> _What you will do_
Find the line that contains "(all supporting HTML5)"; then retype it and each line after it, exactly, through the final line of the data below.

[Entries taken from a collection]

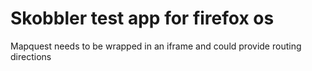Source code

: # Skobbler test app for firefox os


Mapquest needs to be wrapped in an iframe and could provide routing directions
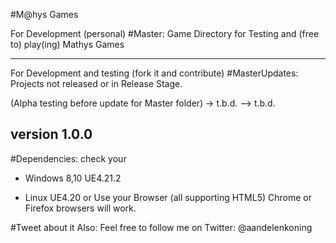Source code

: #M@hys Games

For Development (personal)
#Master:
Game Directory for Testing and (free to) play(ing) Mathys Games

--------
For Development and testing
(fork it and contribute)
#MasterUpdates:
Projects not released or in Release Stage.

(Alpha testing before update for Master folder)
  -> t.b.d.
  --> t.b.d.

  <game version> version 1.0.0
--------

#Dependencies:
check your <OS>
  - Windows 8,10
    <engine version> UE4.21.2

  - Linux
    <engine version> UE4.20
    or
Use your Browser
(all supporting HTML5) Chrome or Firefox browsers will work.

#Tweet about it
Also:
Feel free to follow me on Twitter: @aandelenkoning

> _Exercise solution_
(all supporting HTML5) Chrome or Firefox browsers will work.

#Tweet about it
Also:
Feel free to follow me on Twitter: @aandelenkoning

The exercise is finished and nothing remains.